MÁQUINA DE RITMO - GILBERTO GIL

Gilberto Gil (74) é um Mestre: grande músico, extraordinário letrista, band leader dos mais performáticos, pensador em horário integral, conhecedor profundo de todas as vertentes da música brasileira. Mago das referências, não há assunto que não esteja em pelo menos uma de suas 500 e tantas canções. Não há gênero musical que o baiano não tenha lançado mão. Gil é tão completo que acabou sendo um guru para muitos da minha geração. Quem entendeu a significância de sua obra tem por ele um sentimento profundo de gratidão.

"Máquina de Ritmo" é uma obra-prima, uma canção sobre a finitude da vida e, portanto, muito adequada para as reflexões diárias dos pós-60. Gil utiliza como referência essas geringonças que fazem qualquer tipo de som, as máquinas digitais de ritmo, para exemplificar a substituição inexorável dos meios disponíveis para o nosso bem estar e interação com o mundo. Nós, os pós-60, vivemos um tempo de profundas mudanças.
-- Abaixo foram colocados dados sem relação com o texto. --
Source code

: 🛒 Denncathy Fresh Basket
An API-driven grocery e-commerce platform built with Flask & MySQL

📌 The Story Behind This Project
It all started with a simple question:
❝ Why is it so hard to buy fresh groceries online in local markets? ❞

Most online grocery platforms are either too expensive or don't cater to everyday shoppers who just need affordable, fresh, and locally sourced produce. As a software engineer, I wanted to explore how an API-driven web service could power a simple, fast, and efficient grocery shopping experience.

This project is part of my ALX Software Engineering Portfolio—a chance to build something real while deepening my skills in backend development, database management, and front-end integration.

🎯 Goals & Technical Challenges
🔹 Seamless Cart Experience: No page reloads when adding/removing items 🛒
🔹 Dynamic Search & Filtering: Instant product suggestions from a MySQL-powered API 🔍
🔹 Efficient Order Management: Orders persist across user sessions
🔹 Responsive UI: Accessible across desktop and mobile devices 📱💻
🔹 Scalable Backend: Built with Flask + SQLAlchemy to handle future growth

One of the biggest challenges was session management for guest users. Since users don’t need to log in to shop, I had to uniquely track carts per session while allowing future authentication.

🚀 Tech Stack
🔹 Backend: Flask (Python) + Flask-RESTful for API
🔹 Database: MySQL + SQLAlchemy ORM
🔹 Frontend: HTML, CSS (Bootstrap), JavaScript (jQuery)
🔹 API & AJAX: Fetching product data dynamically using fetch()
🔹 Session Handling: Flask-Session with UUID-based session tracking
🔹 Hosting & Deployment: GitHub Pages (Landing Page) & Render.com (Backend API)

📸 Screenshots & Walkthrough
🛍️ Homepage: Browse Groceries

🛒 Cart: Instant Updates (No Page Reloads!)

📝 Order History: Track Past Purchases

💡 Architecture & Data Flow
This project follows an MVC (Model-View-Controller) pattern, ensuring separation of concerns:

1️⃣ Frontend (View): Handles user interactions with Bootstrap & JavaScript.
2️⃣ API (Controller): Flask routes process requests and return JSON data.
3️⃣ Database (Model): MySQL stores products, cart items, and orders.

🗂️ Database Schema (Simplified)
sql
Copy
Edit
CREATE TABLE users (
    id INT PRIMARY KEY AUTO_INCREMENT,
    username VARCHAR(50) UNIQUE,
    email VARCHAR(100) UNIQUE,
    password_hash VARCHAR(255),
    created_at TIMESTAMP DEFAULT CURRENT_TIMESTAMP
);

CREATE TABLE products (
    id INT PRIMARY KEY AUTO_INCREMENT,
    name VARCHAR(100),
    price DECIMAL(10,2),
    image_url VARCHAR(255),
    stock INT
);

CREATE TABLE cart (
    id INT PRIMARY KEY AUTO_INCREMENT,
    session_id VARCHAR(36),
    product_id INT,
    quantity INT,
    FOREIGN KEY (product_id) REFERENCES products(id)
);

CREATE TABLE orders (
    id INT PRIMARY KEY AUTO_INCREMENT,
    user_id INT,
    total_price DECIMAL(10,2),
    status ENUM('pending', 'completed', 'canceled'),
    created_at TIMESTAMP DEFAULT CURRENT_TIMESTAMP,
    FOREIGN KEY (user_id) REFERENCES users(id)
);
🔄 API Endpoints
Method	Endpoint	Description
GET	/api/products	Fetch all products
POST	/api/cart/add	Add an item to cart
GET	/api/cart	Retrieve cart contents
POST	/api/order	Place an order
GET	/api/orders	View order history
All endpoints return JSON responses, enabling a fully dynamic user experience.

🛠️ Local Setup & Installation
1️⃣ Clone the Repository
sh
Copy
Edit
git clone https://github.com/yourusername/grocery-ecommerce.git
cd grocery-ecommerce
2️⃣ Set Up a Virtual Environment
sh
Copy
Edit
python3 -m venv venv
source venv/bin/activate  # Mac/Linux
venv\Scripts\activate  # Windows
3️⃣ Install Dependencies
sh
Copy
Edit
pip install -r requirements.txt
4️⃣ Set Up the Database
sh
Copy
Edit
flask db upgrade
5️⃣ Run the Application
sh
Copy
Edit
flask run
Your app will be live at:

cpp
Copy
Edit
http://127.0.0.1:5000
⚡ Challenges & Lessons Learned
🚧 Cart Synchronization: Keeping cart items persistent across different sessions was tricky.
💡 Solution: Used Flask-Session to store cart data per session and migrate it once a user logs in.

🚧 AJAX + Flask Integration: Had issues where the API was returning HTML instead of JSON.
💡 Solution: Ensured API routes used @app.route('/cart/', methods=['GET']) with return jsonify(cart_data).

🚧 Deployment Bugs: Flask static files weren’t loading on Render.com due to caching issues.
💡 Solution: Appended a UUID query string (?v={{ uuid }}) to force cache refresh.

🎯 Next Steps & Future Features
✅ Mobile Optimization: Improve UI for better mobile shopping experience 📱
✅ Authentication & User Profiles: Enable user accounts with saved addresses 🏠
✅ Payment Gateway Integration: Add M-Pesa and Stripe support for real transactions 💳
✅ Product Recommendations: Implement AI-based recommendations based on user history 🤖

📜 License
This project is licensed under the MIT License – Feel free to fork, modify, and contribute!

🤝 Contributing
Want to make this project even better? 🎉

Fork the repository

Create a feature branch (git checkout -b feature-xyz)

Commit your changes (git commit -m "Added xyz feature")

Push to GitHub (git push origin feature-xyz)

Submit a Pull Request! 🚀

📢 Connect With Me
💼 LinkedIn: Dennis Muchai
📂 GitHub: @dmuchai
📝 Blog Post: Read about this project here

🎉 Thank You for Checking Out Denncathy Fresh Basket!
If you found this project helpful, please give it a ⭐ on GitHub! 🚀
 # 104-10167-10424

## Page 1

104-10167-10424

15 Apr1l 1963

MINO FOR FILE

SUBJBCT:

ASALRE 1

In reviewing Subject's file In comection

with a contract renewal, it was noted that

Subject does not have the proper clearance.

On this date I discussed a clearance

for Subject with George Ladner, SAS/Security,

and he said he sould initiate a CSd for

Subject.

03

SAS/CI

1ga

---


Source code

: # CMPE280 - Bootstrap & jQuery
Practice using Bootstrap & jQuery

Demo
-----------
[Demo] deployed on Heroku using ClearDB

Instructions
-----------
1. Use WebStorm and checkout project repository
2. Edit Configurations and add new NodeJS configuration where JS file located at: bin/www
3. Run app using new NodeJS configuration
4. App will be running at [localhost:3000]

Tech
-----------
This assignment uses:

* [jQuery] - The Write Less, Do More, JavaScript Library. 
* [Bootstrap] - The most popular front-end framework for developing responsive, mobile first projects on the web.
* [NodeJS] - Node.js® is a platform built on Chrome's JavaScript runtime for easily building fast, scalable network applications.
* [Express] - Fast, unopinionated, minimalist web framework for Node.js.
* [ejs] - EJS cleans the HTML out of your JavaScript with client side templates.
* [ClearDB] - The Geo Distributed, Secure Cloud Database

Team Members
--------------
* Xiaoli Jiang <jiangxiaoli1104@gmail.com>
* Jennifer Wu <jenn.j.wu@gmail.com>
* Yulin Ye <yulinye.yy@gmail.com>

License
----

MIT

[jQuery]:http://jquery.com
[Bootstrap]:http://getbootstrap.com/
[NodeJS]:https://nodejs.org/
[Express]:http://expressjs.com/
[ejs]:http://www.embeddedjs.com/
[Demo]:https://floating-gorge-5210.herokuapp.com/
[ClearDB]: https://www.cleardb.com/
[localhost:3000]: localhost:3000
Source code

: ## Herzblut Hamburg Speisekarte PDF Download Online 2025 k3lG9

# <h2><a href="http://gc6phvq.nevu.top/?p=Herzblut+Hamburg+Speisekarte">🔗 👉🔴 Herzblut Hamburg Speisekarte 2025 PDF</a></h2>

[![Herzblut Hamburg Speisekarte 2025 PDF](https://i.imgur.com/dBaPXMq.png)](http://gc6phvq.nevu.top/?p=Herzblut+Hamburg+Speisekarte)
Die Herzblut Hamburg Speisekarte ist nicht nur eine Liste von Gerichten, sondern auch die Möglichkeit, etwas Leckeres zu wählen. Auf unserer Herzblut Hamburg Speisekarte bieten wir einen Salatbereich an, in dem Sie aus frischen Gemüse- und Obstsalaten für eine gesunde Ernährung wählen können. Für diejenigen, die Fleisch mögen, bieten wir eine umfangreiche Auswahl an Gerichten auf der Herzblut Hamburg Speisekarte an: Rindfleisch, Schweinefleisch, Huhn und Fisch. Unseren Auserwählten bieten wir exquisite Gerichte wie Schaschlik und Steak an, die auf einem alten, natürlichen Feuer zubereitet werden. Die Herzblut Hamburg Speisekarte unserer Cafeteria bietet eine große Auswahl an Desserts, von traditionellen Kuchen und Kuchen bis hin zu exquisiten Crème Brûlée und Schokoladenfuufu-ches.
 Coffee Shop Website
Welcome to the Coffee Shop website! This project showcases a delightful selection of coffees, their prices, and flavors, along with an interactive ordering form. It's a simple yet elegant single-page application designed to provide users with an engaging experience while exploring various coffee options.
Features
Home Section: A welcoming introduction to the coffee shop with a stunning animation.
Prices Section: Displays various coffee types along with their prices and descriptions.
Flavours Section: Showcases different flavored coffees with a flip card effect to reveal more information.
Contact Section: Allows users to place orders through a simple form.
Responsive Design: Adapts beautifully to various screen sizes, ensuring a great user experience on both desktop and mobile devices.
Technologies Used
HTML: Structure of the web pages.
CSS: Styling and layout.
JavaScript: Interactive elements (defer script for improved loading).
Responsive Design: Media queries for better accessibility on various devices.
Poucas gerações tiveram acesso a tantas reviravoltas em um período de tempo tão curto. Vimos o alvorecer das tecnologias digitais, o surgimento da Internet, a criação da telefonia móvel, a evolução dos computadores pessoais, e tantas outras. A letra quilométrica da canção fala da aposentadoria dos instrumentos clássicos de percussão e a progressiva substituição dos mesmos pelas estrovengas digitais. Uma metáfora. Mas como a vida é um eterno vai-e-vem, provavelmente a máquina de ritmo também venha a ser substituída um dia e, quem sabe, não o seja pelos antigos surdos e tamborins do "museu do carnaval"? Seria uma volta ao som tribal? A simplificação completa e final? A iluminação definitiva? Questões que Gil propõe do seu jeito baiano, matreiro, sugerindo, mais do que afirmando ou propondo, um convite ao pensamento.

Esta gravação foi feita no Theatro Municipal do Rio de Janeiro, em maio de 2012, para o lançamento do DVD "Concerto de Cordas e Máquinas de Ritmo", um encontro estimulante entre a modernidade e a tradição. Jaques Morelenbaum (62) criou a maioria dos primorosos arranjos e faz a regência da Orquestra Petrobrás Sinfônica no espetáculo.